Collected data:
- - -

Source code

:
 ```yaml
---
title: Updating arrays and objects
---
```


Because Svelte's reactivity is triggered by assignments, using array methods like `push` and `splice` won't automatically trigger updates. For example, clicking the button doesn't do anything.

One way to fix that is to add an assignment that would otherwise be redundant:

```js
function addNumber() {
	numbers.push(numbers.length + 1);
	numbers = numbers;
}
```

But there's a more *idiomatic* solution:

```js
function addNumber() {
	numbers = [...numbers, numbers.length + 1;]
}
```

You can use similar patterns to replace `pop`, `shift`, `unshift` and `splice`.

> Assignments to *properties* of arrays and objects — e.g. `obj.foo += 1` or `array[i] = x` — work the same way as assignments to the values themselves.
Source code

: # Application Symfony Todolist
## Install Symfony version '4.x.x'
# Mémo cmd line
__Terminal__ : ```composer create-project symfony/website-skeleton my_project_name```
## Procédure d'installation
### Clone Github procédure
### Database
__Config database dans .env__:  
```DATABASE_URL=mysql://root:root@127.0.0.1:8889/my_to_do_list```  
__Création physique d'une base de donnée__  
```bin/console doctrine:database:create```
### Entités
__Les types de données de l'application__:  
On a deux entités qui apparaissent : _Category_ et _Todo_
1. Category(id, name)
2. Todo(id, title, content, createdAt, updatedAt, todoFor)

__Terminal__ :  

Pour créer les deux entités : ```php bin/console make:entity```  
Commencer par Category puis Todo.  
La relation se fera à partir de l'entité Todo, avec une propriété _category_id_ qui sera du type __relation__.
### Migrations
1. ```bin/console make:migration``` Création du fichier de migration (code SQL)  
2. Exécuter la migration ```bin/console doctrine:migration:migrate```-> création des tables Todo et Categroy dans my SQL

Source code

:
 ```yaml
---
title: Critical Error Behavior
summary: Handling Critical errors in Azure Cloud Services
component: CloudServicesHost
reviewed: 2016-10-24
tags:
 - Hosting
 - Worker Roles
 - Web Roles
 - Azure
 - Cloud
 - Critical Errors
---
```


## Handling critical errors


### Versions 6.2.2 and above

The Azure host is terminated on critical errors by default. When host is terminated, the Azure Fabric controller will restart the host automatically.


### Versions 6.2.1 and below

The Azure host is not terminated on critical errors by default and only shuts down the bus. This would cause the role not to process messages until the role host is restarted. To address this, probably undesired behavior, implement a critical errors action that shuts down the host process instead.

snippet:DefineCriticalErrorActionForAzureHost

- - -

## Assigned task
Extract every line above that contains the word "automatically".

## Worked solution
Because Svelte's reactivity is triggered by assignments, using array methods like `push` and `splice` won't automatically trigger updates. For example, clicking the button doesn't do anything.
The Azure host is terminated on critical errors by default. When host is terminated, the Azure Fabric controller will restart the host automatically.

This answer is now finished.